Various engine configurations exist to purportedly improve fuel and air mixing prior to and during combustion. However, such configurations face the common challenge that the piston bowl wall is a fixed structure which continuously obstructs the jet flames and creates stagnation points. In one example, U.S. Pat. No. 4,898,135, discloses an internal combustion engine provided with a reaction chamber within its piston bowl wall to generate radical fuel species during combustion for use during a next succeeding combustion cycle. However, such a system does not have the capacity of allowing the jet flames to avoid collisions with the piston bowl walls. As a result, such systems do not reduce momentum loss of the jet flames within each piston and such systems create stagnation points relative to the piston bowl wall.

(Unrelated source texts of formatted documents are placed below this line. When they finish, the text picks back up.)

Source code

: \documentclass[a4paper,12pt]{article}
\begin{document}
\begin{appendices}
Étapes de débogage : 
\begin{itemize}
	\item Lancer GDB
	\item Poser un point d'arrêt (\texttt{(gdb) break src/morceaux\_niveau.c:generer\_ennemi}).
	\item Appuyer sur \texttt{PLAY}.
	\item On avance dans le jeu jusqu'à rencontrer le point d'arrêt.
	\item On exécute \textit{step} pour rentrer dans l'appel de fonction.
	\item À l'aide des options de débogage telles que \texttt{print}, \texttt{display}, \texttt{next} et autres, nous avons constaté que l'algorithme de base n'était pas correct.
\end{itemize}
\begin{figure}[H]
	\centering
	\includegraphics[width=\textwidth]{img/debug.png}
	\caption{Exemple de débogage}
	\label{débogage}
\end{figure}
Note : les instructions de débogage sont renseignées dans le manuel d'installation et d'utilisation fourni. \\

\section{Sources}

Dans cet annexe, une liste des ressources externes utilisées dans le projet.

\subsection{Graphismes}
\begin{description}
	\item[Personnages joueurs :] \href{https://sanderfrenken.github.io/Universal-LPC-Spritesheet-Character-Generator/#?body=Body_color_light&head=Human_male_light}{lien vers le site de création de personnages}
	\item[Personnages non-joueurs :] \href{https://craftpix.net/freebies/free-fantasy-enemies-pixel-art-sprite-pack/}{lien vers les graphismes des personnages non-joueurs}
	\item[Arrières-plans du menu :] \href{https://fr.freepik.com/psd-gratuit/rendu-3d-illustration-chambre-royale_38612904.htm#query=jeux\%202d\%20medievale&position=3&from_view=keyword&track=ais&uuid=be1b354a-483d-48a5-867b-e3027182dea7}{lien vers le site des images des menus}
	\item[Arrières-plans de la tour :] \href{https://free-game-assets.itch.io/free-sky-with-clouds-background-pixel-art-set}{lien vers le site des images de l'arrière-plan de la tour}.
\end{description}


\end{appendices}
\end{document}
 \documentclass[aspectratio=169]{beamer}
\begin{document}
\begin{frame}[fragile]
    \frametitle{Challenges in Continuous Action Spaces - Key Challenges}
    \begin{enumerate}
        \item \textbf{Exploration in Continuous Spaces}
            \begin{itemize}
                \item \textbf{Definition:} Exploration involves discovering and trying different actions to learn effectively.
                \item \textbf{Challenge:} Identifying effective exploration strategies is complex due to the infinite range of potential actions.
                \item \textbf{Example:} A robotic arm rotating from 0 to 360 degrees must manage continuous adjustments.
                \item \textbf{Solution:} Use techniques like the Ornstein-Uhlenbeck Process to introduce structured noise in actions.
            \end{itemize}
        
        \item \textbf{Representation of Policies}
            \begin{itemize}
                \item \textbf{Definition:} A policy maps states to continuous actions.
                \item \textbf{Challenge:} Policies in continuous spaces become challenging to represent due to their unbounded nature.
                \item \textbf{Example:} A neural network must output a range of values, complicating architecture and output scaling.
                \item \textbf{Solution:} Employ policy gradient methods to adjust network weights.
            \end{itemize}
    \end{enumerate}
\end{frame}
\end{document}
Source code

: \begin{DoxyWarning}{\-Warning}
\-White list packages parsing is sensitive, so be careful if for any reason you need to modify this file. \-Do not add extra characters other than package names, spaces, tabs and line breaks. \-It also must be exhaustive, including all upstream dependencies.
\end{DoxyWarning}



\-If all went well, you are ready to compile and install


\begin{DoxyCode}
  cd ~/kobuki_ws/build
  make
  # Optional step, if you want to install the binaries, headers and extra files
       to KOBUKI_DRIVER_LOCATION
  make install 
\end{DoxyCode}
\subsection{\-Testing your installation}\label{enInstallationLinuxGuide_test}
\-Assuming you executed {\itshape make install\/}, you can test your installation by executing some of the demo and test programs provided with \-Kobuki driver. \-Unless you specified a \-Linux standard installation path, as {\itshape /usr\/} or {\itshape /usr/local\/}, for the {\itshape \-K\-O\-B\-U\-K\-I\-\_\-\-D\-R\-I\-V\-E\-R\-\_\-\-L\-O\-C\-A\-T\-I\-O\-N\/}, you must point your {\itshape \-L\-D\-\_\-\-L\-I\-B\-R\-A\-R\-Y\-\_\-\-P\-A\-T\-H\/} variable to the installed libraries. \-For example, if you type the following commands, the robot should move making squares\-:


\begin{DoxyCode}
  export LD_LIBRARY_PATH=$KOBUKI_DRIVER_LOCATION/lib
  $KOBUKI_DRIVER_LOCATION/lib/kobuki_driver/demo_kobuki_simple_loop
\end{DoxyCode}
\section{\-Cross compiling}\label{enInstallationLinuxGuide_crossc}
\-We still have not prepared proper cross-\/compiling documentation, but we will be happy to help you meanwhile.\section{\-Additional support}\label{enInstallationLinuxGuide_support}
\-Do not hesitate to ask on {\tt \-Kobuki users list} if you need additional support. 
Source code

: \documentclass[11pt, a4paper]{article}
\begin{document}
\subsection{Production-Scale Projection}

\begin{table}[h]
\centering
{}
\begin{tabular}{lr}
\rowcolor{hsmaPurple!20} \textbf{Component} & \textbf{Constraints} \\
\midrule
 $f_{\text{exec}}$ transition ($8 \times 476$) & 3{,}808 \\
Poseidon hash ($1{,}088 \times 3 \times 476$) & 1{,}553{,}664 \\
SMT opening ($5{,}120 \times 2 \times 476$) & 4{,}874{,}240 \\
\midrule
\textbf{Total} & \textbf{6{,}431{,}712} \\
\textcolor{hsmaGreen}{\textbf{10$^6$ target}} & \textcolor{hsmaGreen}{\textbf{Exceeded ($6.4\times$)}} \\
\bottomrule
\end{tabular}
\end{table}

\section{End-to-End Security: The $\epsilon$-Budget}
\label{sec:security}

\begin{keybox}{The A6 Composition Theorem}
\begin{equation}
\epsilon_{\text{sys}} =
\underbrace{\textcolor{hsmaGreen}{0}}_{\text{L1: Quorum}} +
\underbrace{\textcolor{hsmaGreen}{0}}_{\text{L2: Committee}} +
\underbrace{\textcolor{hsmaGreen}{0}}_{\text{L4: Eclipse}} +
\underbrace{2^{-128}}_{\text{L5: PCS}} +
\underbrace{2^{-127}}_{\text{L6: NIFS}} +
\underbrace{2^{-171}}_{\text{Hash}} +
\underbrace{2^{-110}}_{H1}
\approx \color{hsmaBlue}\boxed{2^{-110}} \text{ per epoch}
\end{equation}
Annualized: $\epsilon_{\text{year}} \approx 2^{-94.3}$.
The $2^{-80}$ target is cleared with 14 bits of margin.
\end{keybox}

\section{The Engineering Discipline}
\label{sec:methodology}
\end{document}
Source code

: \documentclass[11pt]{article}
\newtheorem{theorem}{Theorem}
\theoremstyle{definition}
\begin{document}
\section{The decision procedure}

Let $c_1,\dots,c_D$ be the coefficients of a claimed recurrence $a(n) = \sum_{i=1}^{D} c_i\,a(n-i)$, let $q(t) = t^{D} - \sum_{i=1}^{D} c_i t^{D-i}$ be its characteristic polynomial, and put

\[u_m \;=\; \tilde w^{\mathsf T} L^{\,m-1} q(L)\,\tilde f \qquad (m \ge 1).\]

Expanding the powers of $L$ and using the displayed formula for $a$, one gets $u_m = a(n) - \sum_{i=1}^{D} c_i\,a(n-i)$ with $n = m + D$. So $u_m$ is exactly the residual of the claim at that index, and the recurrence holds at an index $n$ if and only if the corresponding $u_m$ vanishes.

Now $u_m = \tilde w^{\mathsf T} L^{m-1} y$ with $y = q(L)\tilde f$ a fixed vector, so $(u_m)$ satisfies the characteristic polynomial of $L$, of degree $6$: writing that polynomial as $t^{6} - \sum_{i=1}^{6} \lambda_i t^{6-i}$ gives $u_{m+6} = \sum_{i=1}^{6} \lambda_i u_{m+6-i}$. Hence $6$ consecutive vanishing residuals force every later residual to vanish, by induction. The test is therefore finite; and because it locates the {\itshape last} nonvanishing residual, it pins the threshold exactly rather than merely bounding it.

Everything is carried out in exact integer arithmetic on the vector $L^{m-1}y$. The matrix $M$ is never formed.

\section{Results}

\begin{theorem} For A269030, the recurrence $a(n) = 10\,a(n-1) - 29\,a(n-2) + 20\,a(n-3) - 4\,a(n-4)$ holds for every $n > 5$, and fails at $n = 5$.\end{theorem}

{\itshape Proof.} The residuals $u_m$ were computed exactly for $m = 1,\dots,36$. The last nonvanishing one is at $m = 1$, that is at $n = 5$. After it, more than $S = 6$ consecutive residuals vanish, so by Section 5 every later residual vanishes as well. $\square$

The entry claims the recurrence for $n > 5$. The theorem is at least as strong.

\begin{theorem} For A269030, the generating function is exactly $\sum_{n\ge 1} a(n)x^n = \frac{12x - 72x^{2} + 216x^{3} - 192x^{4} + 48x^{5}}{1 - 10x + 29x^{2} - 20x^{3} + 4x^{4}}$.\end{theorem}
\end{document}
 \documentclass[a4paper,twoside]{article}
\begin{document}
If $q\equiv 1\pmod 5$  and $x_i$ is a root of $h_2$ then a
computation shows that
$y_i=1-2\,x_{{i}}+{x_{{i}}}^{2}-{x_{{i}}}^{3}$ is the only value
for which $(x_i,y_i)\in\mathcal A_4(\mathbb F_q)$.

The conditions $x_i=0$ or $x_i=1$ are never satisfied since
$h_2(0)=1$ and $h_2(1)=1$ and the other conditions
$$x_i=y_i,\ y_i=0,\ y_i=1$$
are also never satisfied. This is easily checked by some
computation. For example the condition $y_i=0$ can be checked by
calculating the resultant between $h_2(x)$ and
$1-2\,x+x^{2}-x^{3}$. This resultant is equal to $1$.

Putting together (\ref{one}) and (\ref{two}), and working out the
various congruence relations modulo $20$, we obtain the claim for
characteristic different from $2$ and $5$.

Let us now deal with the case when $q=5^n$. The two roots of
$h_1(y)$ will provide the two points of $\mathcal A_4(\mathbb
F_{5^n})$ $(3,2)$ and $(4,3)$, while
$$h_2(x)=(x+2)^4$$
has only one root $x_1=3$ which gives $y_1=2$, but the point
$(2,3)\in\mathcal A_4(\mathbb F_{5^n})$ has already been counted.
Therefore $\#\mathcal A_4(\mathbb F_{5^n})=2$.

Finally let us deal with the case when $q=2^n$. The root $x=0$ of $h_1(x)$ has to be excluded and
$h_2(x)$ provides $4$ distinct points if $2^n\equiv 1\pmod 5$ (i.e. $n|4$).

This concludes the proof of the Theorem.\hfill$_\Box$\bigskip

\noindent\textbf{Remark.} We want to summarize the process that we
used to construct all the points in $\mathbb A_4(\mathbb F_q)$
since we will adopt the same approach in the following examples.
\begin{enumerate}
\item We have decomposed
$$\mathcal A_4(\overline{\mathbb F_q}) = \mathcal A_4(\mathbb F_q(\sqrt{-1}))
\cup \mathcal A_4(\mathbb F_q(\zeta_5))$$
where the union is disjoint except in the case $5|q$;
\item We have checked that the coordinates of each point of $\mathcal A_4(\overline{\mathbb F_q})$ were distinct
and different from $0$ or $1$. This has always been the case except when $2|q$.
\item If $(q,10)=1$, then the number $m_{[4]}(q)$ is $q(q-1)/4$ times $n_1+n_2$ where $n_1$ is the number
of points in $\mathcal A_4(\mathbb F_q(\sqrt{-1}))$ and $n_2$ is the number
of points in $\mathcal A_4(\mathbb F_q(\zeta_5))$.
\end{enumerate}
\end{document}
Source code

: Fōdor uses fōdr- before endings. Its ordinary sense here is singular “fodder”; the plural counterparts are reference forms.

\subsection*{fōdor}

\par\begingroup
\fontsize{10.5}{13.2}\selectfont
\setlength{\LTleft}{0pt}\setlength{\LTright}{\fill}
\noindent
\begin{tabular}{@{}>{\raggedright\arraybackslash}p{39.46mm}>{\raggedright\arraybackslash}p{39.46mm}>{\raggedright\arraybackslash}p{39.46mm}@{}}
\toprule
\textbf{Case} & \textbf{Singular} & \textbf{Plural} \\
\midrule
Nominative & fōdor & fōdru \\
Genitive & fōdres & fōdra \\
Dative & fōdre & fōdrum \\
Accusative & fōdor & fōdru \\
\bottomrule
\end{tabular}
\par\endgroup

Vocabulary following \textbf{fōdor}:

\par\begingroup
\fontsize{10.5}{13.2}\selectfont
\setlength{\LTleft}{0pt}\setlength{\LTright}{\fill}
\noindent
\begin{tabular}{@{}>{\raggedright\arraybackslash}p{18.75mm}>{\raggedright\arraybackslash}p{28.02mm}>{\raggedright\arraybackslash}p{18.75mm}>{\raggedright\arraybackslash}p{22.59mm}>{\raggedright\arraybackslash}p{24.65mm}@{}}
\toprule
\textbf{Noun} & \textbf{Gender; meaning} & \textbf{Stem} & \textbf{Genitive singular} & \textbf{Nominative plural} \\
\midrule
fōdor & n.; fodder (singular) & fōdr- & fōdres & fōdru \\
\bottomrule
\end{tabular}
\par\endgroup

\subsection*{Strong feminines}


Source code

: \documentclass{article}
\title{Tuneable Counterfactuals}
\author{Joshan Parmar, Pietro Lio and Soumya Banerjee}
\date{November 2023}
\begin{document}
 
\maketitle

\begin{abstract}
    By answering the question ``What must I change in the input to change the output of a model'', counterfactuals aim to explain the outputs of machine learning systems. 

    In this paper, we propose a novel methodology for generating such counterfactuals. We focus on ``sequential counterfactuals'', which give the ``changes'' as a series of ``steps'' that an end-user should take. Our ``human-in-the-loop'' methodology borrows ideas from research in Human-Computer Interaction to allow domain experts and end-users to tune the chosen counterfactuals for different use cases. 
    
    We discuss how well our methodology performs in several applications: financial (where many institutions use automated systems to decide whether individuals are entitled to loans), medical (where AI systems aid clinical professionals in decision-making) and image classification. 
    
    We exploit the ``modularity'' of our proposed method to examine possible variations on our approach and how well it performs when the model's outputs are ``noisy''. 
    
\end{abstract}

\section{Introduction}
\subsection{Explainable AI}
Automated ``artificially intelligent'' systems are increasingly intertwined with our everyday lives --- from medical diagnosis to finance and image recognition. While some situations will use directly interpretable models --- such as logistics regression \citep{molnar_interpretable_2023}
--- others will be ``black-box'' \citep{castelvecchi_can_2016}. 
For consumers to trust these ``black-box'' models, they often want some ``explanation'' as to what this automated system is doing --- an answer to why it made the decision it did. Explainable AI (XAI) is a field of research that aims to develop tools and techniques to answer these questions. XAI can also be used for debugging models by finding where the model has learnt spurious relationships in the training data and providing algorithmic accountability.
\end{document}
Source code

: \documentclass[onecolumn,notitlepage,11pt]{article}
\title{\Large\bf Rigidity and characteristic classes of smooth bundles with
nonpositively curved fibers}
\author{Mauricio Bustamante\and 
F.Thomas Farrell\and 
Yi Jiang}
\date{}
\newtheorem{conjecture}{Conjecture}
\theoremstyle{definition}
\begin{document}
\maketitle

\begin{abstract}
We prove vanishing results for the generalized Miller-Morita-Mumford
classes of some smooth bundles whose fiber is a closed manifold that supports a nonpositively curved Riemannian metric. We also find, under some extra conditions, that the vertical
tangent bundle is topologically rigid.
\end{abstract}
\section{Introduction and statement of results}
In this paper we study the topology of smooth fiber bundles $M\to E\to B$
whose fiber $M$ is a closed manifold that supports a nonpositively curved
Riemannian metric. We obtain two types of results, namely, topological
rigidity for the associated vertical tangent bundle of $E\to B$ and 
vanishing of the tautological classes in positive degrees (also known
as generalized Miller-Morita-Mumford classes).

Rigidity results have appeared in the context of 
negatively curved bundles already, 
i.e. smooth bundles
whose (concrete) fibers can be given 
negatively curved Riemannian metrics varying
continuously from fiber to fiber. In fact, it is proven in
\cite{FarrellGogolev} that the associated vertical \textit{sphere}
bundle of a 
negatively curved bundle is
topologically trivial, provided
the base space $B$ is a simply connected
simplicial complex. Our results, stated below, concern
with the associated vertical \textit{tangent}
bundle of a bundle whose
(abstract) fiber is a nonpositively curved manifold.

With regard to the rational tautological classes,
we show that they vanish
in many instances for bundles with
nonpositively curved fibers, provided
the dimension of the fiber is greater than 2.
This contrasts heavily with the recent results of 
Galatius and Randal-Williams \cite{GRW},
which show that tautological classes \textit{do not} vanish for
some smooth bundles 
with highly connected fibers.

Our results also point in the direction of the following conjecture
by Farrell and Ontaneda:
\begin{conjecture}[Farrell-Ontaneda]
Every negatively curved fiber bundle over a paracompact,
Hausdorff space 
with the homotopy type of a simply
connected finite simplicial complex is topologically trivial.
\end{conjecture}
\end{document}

In view of the foregoing disadvantages associated with known pistons of internal combustion engines, a need exits for a cost effective solution which would not drastically alter the physical structure of the piston, and yet still allow jet flames travelling within the piston to preserve their momentum. In addition, a need exits for the jet flames to not only preserve their momentum while travelling within the piston bowl, but also be able to travel to an area of the piston bowl with a greater oxygen level to allow for a more beneficial mixing of air and fuel and thus less formation of soot and other pollutants. A still further need also exits for the jet flame to avoid contact with other jet flames. The present disclosure is directed at addressing one or more of the deficiencies and disadvantages set forth above. However, it should be appreciated that the solution of any particular problem is not a limitation on the scope of the disclosure or of the attached claims except to the extent expressly noted.

SUMMARY OF THE DISCLOSURE

In one aspect of the present disclosure, an internal combustion engine is provided. The internal combustion engine may include an engine block having a plurality of cylinders therein, a piston reciprocatingly mounted in each cylinder and defining a combustion chamber, with the fuel being ignited in the combustion chamber and generating a plurality of flames. The internal combustion engine may also include a fuel injector communicating fuel to the combustion chamber and a piston crown extending from each piston and defining a piston bowl. The piston bowl has a plurality of stagnation points and mixing zones. The engine also includes a plurality of passageways in the piston crown to guide flames away from stagnation points and to mixing zones.

In another aspect of the present disclosure, a piston is provided. The piston may include a cylindrical base, a circumferential wall extending from the cylindrical base, a piston bowl defined by the cylindrical base and circumferential wall, and a passageway in the circumferential wall adapted to receive a flame and communicate the flame back to the piston bowl wherein the passageway guides the flame to a region with a higher oxygen level.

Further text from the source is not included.